> Work instruction
Set down exactly the first line of the entries and every line after it, through the line with "它在某些哺乳动物的雌性中完全不存在。".

[Items listed in a dataset]
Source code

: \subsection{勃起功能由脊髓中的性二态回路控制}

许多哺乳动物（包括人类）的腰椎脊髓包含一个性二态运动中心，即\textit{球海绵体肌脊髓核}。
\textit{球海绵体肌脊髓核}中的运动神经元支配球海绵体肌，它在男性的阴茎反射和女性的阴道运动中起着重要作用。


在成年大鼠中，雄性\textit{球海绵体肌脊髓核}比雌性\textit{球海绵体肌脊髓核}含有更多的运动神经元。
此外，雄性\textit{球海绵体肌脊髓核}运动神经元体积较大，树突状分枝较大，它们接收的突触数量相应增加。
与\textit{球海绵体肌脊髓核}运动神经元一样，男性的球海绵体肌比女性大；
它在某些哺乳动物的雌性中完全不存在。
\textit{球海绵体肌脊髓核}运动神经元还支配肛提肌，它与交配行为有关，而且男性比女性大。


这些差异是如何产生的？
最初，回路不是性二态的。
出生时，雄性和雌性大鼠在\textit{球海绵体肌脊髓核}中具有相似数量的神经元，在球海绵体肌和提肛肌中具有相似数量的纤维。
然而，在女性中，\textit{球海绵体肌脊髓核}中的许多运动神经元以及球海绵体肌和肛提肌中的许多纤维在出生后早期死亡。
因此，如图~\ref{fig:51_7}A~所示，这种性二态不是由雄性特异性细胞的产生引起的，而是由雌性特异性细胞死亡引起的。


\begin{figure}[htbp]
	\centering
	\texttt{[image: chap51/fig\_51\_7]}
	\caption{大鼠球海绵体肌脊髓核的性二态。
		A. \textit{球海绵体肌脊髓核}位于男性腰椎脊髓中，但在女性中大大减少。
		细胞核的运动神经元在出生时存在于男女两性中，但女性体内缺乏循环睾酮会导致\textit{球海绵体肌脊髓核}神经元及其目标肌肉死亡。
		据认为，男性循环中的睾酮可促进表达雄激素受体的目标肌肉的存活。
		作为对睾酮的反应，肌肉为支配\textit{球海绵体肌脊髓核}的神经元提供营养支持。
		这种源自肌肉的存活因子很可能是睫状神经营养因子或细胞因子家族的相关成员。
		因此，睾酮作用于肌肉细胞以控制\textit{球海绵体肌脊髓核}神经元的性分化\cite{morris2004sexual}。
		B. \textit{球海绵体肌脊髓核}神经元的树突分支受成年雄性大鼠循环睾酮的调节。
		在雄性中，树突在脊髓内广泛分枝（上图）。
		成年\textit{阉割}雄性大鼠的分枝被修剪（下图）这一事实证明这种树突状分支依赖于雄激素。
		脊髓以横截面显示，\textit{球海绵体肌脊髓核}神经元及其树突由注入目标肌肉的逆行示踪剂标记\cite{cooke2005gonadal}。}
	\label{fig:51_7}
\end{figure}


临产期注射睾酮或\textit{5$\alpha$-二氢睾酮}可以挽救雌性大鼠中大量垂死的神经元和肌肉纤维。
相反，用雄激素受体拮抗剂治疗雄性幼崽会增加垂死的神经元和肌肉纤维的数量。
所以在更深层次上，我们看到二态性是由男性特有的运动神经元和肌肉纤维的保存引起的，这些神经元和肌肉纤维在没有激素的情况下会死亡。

> Answer section
Source code

: \subsection{勃起功能由脊髓中的性二态回路控制}

许多哺乳动物（包括人类）的腰椎脊髓包含一个性二态运动中心，即\textit{球海绵体肌脊髓核}。
\textit{球海绵体肌脊髓核}中的运动神经元支配球海绵体肌，它在男性的阴茎反射和女性的阴道运动中起着重要作用。


在成年大鼠中，雄性\textit{球海绵体肌脊髓核}比雌性\textit{球海绵体肌脊髓核}含有更多的运动神经元。
此外，雄性\textit{球海绵体肌脊髓核}运动神经元体积较大，树突状分枝较大，它们接收的突触数量相应增加。
与\textit{球海绵体肌脊髓核}运动神经元一样，男性的球海绵体肌比女性大；
它在某些哺乳动物的雌性中完全不存在。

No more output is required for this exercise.